Re: Offline enabling/disabling of data checksums

From: Magnus Hagander <magnus(at)hagander(dot)net>
To: Tomas Vondra <tomas(dot)vondra(at)2ndquadrant(dot)com>
Cc: Michael Paquier <michael(at)paquier(dot)xyz>, Michael Banck <michael(dot)banck(at)credativ(dot)de>, Postgres hackers <pgsql-hackers(at)postgresql(dot)org>
Subject: Re: Offline enabling/disabling of data checksums
Date: 2018-12-28 09:12:24
Message-ID: CABUevEx_JyTWpSRkSf-Wyk+zuZqiOK=t5amqvD4bCQHyDjUfpQ@mail.gmail.com
Views: Raw Message | Whole Thread | Download mbox | Resend email
Thread:
Lists: pgsql-hackers

On Fri, Dec 28, 2018 at 1:14 AM Tomas Vondra <tomas(dot)vondra(at)2ndquadrant(dot)com>
wrote:

>
>
> On 12/28/18 12:25 AM, Michael Paquier wrote:
> > On Thu, Dec 27, 2018 at 03:46:48PM +0100, Tomas Vondra wrote:
> >> On 12/27/18 11:43 AM, Magnus Hagander wrote:
> >>> Should we double-check with packagers that this won't cause a problem?
> >>> Though the fact that it's done in a major release should make it
> >>> perfectly fine I think -- and it's a smaller change than when we did
> all
> >>> those xlog->wal changes...
> >>>
> >>
> >> I think it makes little sense to not rename the tool now.

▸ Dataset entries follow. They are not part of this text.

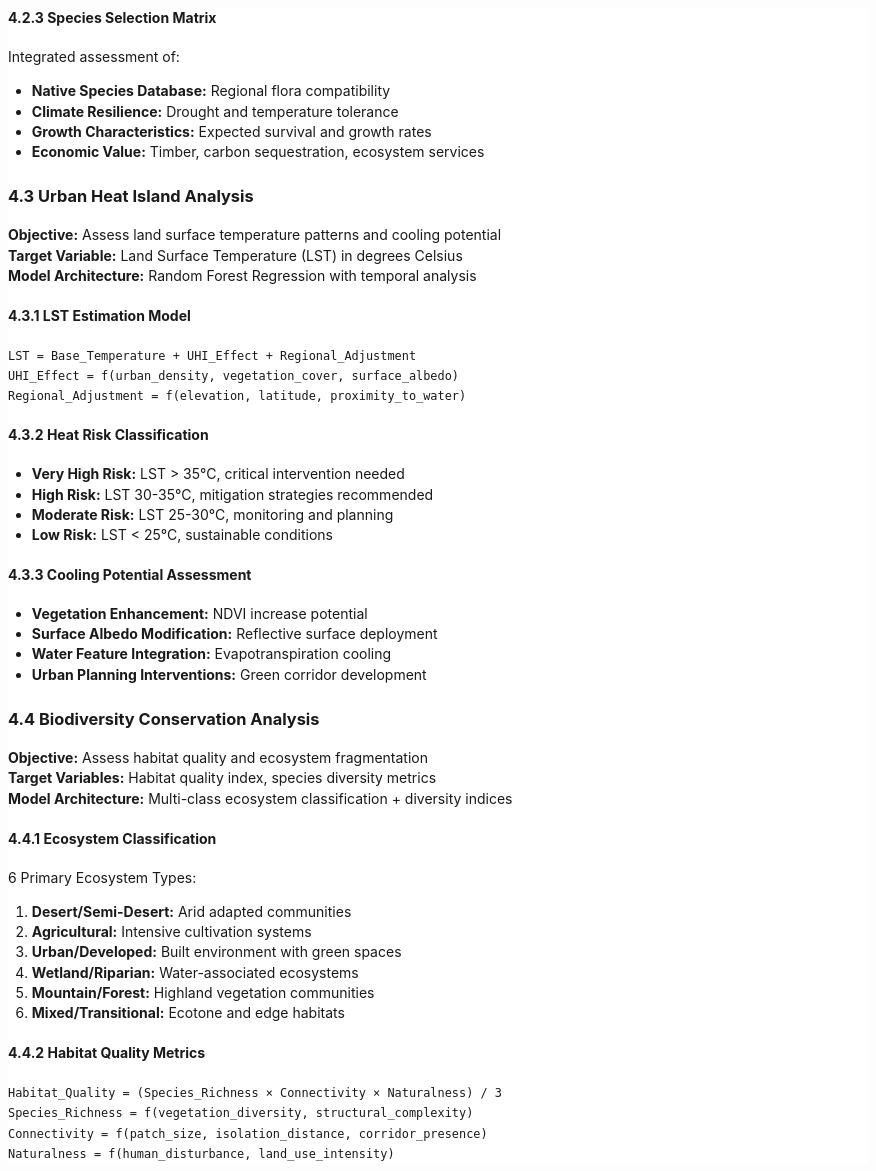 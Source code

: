 #### 4.2.3 Species Selection Matrix
Integrated assessment of:
- **Native Species Database:** Regional flora compatibility
- **Climate Resilience:** Drought and temperature tolerance
- **Growth Characteristics:** Expected survival and growth rates
- **Economic Value:** Timber, carbon sequestration, ecosystem services

### 4.3 Urban Heat Island Analysis

**Objective:** Assess land surface temperature patterns and cooling potential  
**Target Variable:** Land Surface Temperature (LST) in degrees Celsius  
**Model Architecture:** Random Forest Regression with temporal analysis

#### 4.3.1 LST Estimation Model
```
LST = Base_Temperature + UHI_Effect + Regional_Adjustment
UHI_Effect = f(urban_density, vegetation_cover, surface_albedo)
Regional_Adjustment = f(elevation, latitude, proximity_to_water)
```

#### 4.3.2 Heat Risk Classification
- **Very High Risk:** LST > 35°C, critical intervention needed
- **High Risk:** LST 30-35°C, mitigation strategies recommended
- **Moderate Risk:** LST 25-30°C, monitoring and planning
- **Low Risk:** LST < 25°C, sustainable conditions

#### 4.3.3 Cooling Potential Assessment
- **Vegetation Enhancement:** NDVI increase potential
- **Surface Albedo Modification:** Reflective surface deployment
- **Water Feature Integration:** Evapotranspiration cooling
- **Urban Planning Interventions:** Green corridor development

### 4.4 Biodiversity Conservation Analysis

**Objective:** Assess habitat quality and ecosystem fragmentation  
**Target Variables:** Habitat quality index, species diversity metrics  
**Model Architecture:** Multi-class ecosystem classification + diversity indices

#### 4.4.1 Ecosystem Classification
6 Primary Ecosystem Types:
1. **Desert/Semi-Desert:** Arid adapted communities
2. **Agricultural:** Intensive cultivation systems  
3. **Urban/Developed:** Built environment with green spaces
4. **Wetland/Riparian:** Water-associated ecosystems
5. **Mountain/Forest:** Highland vegetation communities
6. **Mixed/Transitional:** Ecotone and edge habitats

#### 4.4.2 Habitat Quality Metrics
```
Habitat_Quality = (Species_Richness × Connectivity × Naturalness) / 3
Species_Richness = f(vegetation_diversity, structural_complexity)
Connectivity = f(patch_size, isolation_distance, corridor_presence)  
Naturalness = f(human_disturbance, land_use_intensity)
```
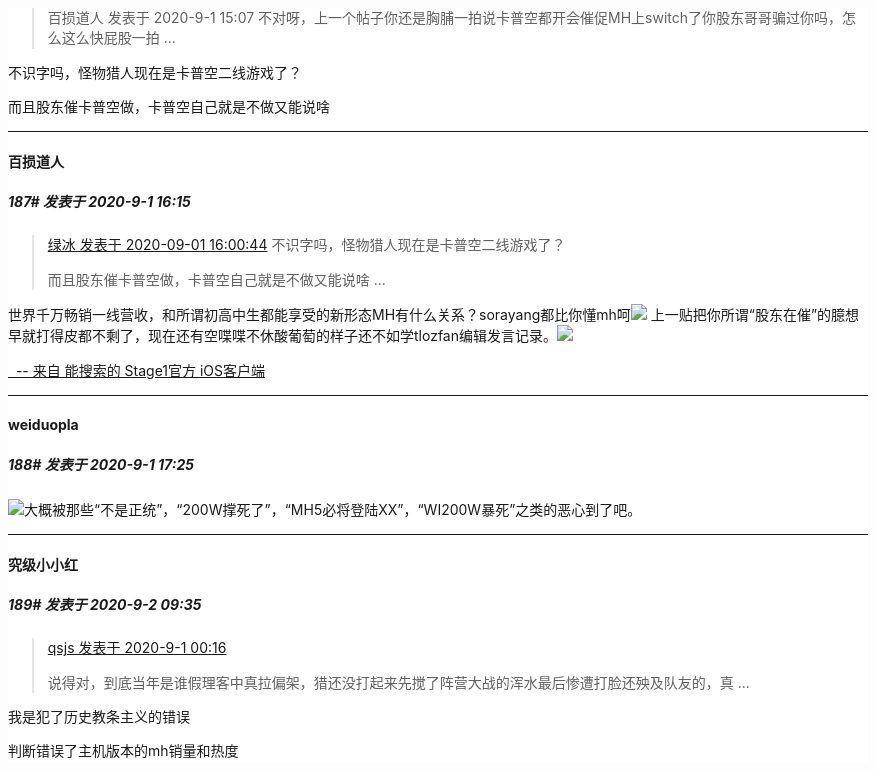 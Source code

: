

<blockquote>百损道人 发表于 2020-9-1 15:07
不对呀，上一个帖子你还是胸脯一拍说卡普空都开会催促MH上switch了你股东哥哥骗过你吗，怎么这么快屁股一拍 ...</blockquote>
不识字吗，怪物猎人现在是卡普空二线游戏了？

而且股东催卡普空做，卡普空自己就是不做又能说啥







*****

####  百损道人  
##### 187#       发表于 2020-9-1 16:15



<blockquote><a href="httphttps://bbs.saraba1st.com/2b/forum.php?mod=redirect&amp;goto=findpost&amp;pid=48611591&amp;ptid=1957235" target="_blank">绿冰 发表于 2020-09-01 16:00:44</a>
不识字吗，怪物猎人现在是卡普空二线游戏了？

而且股东催卡普空做，卡普空自己就是不做又能说啥 ...</blockquote>世界千万畅销一线营收，和所谓初高中生都能享受的新形态MH有什么关系？sorayang都比你懂mh呵<img src="https://static.saraba1st.com/image/smiley/face2017/066.png" referrerpolicy="no-referrer">
上一贴把你所谓“股东在催”的臆想早就打得皮都不剩了，现在还有空喋喋不休酸葡萄的样子还不如学tlozfan编辑发言记录。<img src="https://static.saraba1st.com/image/smiley/face2017/037.png" referrerpolicy="no-referrer">

[  -- 来自 能搜索的 Stage1官方 iOS客户端](https://itunes.apple.com/fi/app/saraba1st/id1221237470?mt=8)







*****

####  weiduopla  
##### 188#       发表于 2020-9-1 17:25



<img src="https://static.saraba1st.com/image/smiley/face2017/037.png" referrerpolicy="no-referrer">大概被那些“不是正统”，“200W撑死了”，“MH5必将登陆XX”，“WI200W暴死”之类的恶心到了吧。







*****

####  究级小小红  
##### 189#       发表于 2020-9-2 09:35



<blockquote><a href="httphttps://bbs.saraba1st.com/2b/forum.php?mod=redirect&amp;goto=findpost&amp;pid=48606177&amp;ptid=1957235" target="_blank">qsjs 发表于 2020-9-1 00:16</a>

说得对，到底当年是谁假理客中真拉偏架，猎还没打起来先搅了阵营大战的浑水最后惨遭打脸还殃及队友的，真 ...</blockquote>
我是犯了历史教条主义的错误

判断错误了主机版本的mh销量和热度
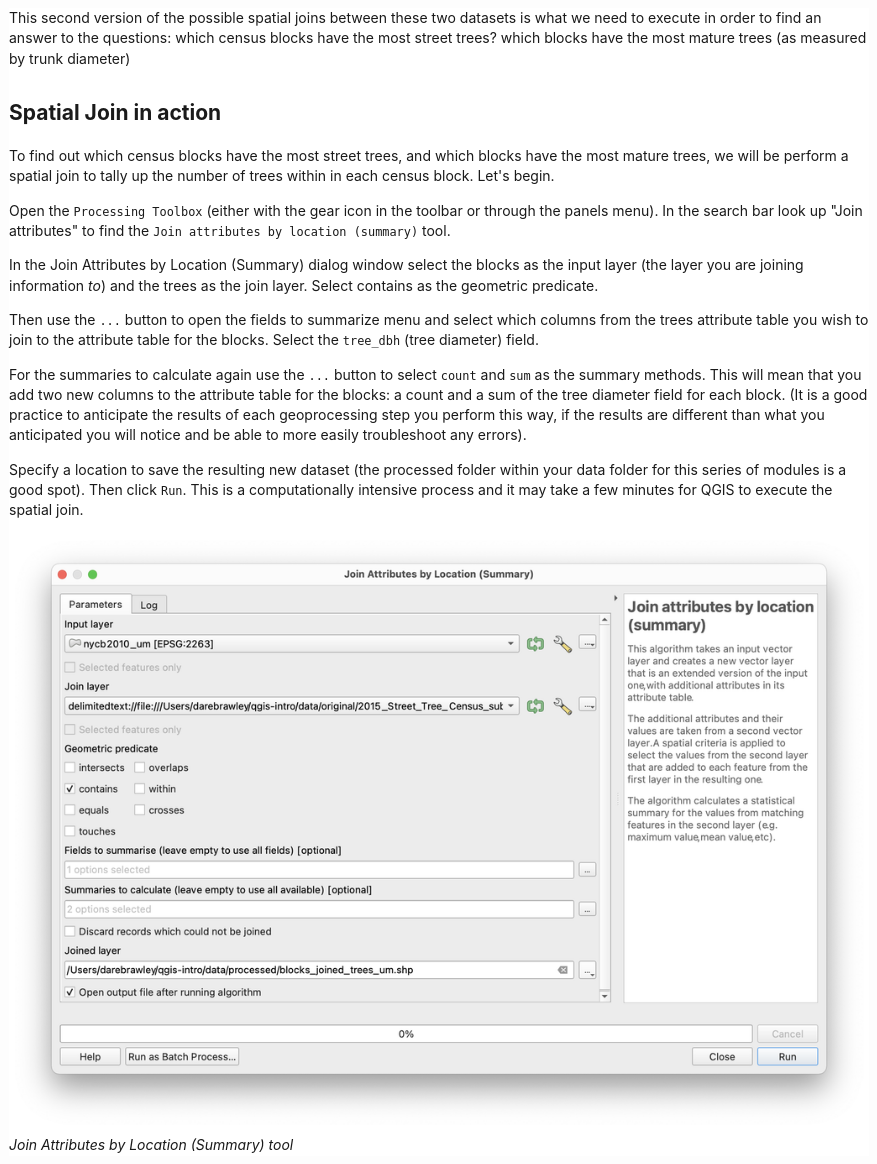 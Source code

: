 This second version of the possible spatial joins between these two datasets is what we need to execute in order to find an answer to the questions: which census blocks have the most street trees? which blocks have the most mature trees (as measured by trunk diameter)

## Spatial Join in action

To find out which census blocks have the most street trees, and which blocks have the most mature trees, we will be perform a spatial join to tally up the number of trees within in each census block. Let's begin.  

Open the `Processing Toolbox` (either with the gear icon in the toolbar or through the panels menu). In the search bar look up "Join attributes" to find the `Join attributes by location (summary)` tool.  

In the Join Attributes by Location (Summary) dialog window select the blocks as the input layer (the layer you are joining information *to*) and the trees as the join layer. Select contains as the geometric predicate.  

Then use the `...` button to open the fields to summarize menu and select which columns from the trees attribute table you wish to join to the attribute table for the blocks. Select the `tree_dbh` (tree diameter)  field.  

For the summaries to calculate again use the `...` button to select `count` and `sum` as the summary methods. This will mean that you add two new columns to the attribute table for the blocks: a count and a sum of the tree diameter field for each block. (It is a good practice to anticipate the results of each geoprocessing step you perform this way, if the results are different than what you anticipated you will notice and be able to more easily troubleshoot any errors).

Specify a location to save the resulting new dataset (the processed folder within your data folder for this series of modules is a good spot). Then click `Run`. This is a computationally intensive process and it may take a few minutes for QGIS to execute the spatial join.  

![spatial join dialogue box](images/151/18-spatial-join-dialog.png)
*Join Attributes by Location (Summary) tool*   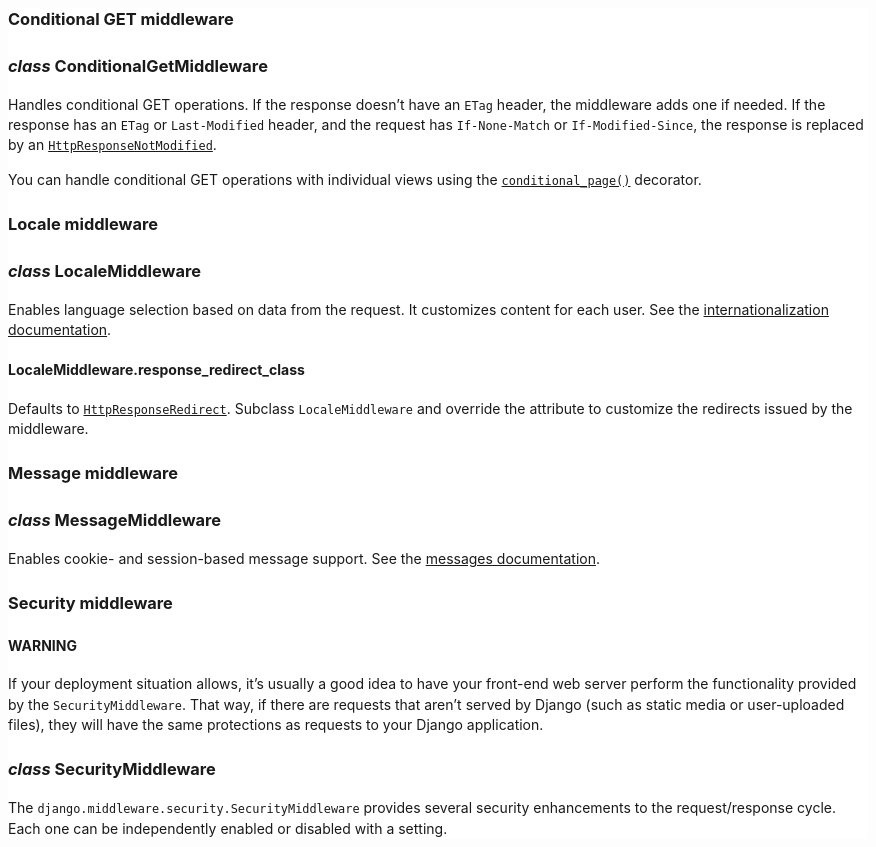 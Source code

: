 ### Conditional GET middleware

### *class* ConditionalGetMiddleware

Handles conditional GET operations. If the response doesn’t have an `ETag`
header, the middleware adds one if needed. If the response has an `ETag` or
`Last-Modified` header, and the request has `If-None-Match` or
`If-Modified-Since`, the response is replaced by an
[`HttpResponseNotModified`](request-response.md#django.http.HttpResponseNotModified).

You can handle conditional GET operations with individual views using the
[`conditional_page()`](../topics/http/decorators.md#django.views.decorators.http.conditional_page) decorator.

### Locale middleware

### *class* LocaleMiddleware

Enables language selection based on data from the request. It customizes
content for each user. See the [internationalization documentation](../topics/i18n/translation.md).

#### LocaleMiddleware.response_redirect_class

Defaults to [`HttpResponseRedirect`](request-response.md#django.http.HttpResponseRedirect). Subclass
`LocaleMiddleware` and override the attribute to customize the redirects
issued by the middleware.

### Message middleware

### *class* MessageMiddleware

Enables cookie- and session-based message support. See the
[messages documentation](contrib/messages.md).

<a id="security-middleware"></a>

### Security middleware

#### WARNING
If your deployment situation allows, it’s usually a good idea to have your
front-end web server perform the functionality provided by the
`SecurityMiddleware`. That way, if there are requests that aren’t served
by Django (such as static media or user-uploaded files), they will have
the same protections as requests to your Django application.

### *class* SecurityMiddleware

The `django.middleware.security.SecurityMiddleware` provides several security
enhancements to the request/response cycle. Each one can be independently
enabled or disabled with a setting.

I'm pretty
> >> sure we'd end up doing that sooner or later anyway, and we'll just live
> >> with a misnamed tool until then.
> >
> > Do you think that a thread Would on -packagers be more adapted then?
> >
>
> I'm sorry, but I'm not sure I understand the question. Of course, asking
> over at -packagers won't hurt, but my guess is the response will be it's
> not a big deal from the packaging perspective.
>

I think a heads- up in the way of "planning to change it, now's the time to
yell" is the reasonable thing.

>> I don't know, TBH. I agree making the on/off change cheaper makes moves
> >> us closer to 'on' by default, because they may disable it if needed. But
> >> it's not the whole story.
> >>
> >> If we enable checksums by default, 99% users will have them enabled.
> >> That means more people will actually observe data corruption cases that
> >> went unnoticed so far. What shall we do with that? We don't have very
> >> good answers to that (tooling, docs) and I'd say "disable checksums" is
> >> not a particularly amazing response in this case :-(
> >
> > Enabling data checksums by default is still a couple of steps ahead,
> > without a way to control them better..
> >
>
> What do you mean by "control" here? Dealing with checksum failures, or
> some additional capabilities?
>
> >> FWIW I don't know what to do about that. We certainly can't prevent the
> >> data corruption, but maybe we could help with fixing it (although that's
> >> bound to be low-level work).
> >
> > Yes, data checksums are extremely useful to tell people when the
> > problem is *not* from Postgres, which can be really hard in a large
> > organization. Knowing about the corrupted page is also useful as you
> > can look at its contents and look at its bytes before it gets zero'ed
> > to spot patterns which can help other teams in charge of a lower level
> > of the application layer.
>
> I'm not sure data checksums are particularly great evidence. For example
> with the recent fsync issues, we might have ended with partial writes
> (and thus invalid checksums). The OS migh have even told us about the
> failure, but we've gracefully ignored it. So I'm afraid data checksums
> are not a particularly great proof it's not our fault.
>

They are a great evidence that your data is corrupt. You *want* to know
that your data is corrupt. Even if our best recommendation is "go restore
your backups", you still want to know. Otherwise you are sitting around on
data that's corrupt and you don't know about it.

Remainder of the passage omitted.